Lean government: a Dutch city adopts lean thinking
INTERVIEW - The historical city of Amersfoort in the Netherlands has introduced lean thinking and practice in local government to provide better and faster services to its citizens.
Interviewees: Joost Klein Velderman, Master Black Belt, and Anne Brandse-Westerink, Black Belt, Amersfoort Municipality
Interviewer: Roberto Priolo, Editor, Planet Lean
Roberto Priolo: Tell us about Amersfoort.
Joost Klein Velderman: Amersfoort is a historical city of 150,000, located in the heart of the Netherlands, near Utrecht. We are known for our beautiful medieval center – we celebrated the city’s 750th birthday in 2009 – and for being one of the most important railway junctions in the country. We are the 14th largest city in the country.
RP: When did your lean journey start?
JKV: It started in one department in late 2009 with two small projects. Even though there was no plan in place at the beginning, it spread like an oil spill as more and more people developed an interest in what we were doing and asked to become a part of it. It grew organically to touch all of our 20 departments (not all to the same extent) wherever we found supportive department heads.
Anne Brandse: We developed Yellow Belt training for our people, and we now have 350 colleagues that are certified. By May, half of our people will be trained, and before the summer all our middle managers will too.
RP: What are the biggest obstacles to applying lean in a government environment?
JKV: First of all, the political cycle causes leadership to change periodically. And with a new boss come new problems. Priorities will change all the time, which means we need to be very adaptable. It takes a lot of time and a lot of effort to instill a lean culture in an organization, and the only way to do it in an environment like ours is by making it grow from the bottom up.
AB: Every political leader wants to have our customers served – people come to us to get their passport issued or to get a driving license, and those are the kind of needs we need to meet, regardless of the political party in charge.
JKV: The better we do it and the smaller the efforts we need to make it happen are, the better it is for our city. You invest a lot at first, but then it becomes a virtuous cycle.
RP: Is leadership supportive of your attempts to make the municipal government leaner?
JKV: More than supportive. Two years ago we realized that despite all the projects we ran were successful we were somehow slowing down. We needed top management to be an active part of our initiative as opposed to just assign a problem to a lean team and except results. Now that leadership is involved, we notice a huge difference.
AB: At the moment we are training middle managers, teaching them what it takes to be a lean leader and what behaviors are necessary to manage people and processes in a lean way.
RP: Can you tell us about the Roadmap you have developed?
JKV: We built a maturity framework for the organization, and the involvement of senior leadership and now middle management is part of that. We have a vision, our True North, and a set of goals to get there. By early 2017 we want to get to the next level on the framework.

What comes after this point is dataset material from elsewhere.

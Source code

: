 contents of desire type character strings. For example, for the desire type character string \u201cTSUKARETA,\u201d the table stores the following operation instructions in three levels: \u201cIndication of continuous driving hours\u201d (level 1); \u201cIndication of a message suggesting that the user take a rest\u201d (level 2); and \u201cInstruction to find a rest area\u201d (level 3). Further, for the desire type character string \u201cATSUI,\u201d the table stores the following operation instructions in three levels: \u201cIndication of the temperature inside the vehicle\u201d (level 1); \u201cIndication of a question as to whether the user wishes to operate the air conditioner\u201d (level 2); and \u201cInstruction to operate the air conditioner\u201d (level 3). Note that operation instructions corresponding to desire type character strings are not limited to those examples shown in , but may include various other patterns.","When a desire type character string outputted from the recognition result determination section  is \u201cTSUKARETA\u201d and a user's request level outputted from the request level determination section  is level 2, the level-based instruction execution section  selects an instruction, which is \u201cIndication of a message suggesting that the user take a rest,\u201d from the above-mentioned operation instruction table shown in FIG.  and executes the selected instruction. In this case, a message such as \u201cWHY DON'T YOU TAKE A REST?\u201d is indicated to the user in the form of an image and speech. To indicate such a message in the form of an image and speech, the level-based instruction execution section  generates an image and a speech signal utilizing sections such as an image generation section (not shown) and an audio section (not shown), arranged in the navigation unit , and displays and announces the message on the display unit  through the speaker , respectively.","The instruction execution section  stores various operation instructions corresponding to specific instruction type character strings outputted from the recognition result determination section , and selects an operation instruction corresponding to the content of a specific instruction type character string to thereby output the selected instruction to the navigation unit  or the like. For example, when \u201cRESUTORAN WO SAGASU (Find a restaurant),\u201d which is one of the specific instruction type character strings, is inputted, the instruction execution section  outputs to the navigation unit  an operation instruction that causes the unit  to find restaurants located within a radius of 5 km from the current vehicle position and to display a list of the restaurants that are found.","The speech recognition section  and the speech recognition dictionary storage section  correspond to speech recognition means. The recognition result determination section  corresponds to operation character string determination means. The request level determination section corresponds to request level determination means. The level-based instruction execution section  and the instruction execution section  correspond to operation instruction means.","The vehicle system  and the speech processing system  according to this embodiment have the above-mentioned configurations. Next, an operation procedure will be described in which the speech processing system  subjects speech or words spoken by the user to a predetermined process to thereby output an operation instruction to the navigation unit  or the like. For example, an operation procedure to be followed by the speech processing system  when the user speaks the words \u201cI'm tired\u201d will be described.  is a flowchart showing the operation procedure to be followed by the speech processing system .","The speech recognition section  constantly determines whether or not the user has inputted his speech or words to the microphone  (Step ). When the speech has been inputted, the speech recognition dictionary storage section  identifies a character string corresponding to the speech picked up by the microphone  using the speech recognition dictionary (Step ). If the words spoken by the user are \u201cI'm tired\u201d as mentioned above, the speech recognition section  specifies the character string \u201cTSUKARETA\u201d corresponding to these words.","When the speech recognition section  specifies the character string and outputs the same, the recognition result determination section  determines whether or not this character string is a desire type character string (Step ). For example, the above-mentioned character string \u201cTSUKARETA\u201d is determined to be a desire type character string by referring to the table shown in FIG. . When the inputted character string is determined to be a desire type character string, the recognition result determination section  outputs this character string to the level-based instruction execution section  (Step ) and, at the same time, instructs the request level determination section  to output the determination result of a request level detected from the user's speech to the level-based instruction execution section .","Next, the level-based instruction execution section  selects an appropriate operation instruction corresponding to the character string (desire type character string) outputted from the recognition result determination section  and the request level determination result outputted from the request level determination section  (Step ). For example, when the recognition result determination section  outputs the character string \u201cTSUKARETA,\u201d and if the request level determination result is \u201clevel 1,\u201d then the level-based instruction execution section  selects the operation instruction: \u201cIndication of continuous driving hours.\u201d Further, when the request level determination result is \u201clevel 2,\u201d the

We are getting better at defining what these individual steps look like, but it is a fluid, dynamic situation. We have an idea of what we want to be and are experimenting as we go. For us as a lean team, we need to let go and let the middle managers step in.
As an organization, we want to be proud of where we work. That’s at the core of our vision for 2020.
AB: There are other things. We want to do things right first time; we want to ensure all our customers are satisfied, not just most of them; we want to give them undivided, personalized attention; and we don’t want to do tomorrow what we can do today.
Our customers can’t choose to go somewhere else, and it is our responsibility (and dream) to serve them as well as they deserve.
RP: What was the reason you decided to embark on a lean journey?
AB: Our lead-times for serving customers were way too long. Even though they were within legal requirements, we wanted to do better.
JKV: We didn’t have an actual burning platform. We actually fared very well in all rankings, and people responded to that by saying: “See, we are already good!” But we knew we could be way better. Building a transformation on a sense of excitement rather than a sense of urgency can be very difficult.
There is no law that says we need to improve what we are doing, but we still want to. Why would it take us six weeks to do something we can do in our hour?
RP: Can you share some of the results the Municipality of Amersfoort was able to achieve?
JKV: Of course. We have been able, among other things, to decrease the average waiting time at City Hall counters (for people applying for passports or renewing driver’s license, for example) from 12 minutes to three minutes. The maximum waiting time went down from 75 to 25 minutes, and there are a lot more openings for making an appointment, which means being served right away instead of simply walking in and having to wait.
Public space repairs (like broken pavements or traffic lights, but also landscaping) are now handled in eight instead of 19 days. The number of complaints that take longer than four weeks to handle has decreased from 17% to 6%. We have also increased the amount of complaints that are handled right first time, from 52% to 83%.
Tax exemption applications (for example for citizens with low income) are processed in three weeks instead of three months. When documentation is missing, notice to the applicant is given in one day instead of 11 weeks.
We have also made it easier for people to apply for welfare, handling applications in seven days instead of 19. If after four weeks (28 days) an application hasn’t been approved, an advance payment has to be issued. The amount of advance payments has decreased from 35% to 6%, while the number of cases that are handled right first time has gone up, from 79% to 96%.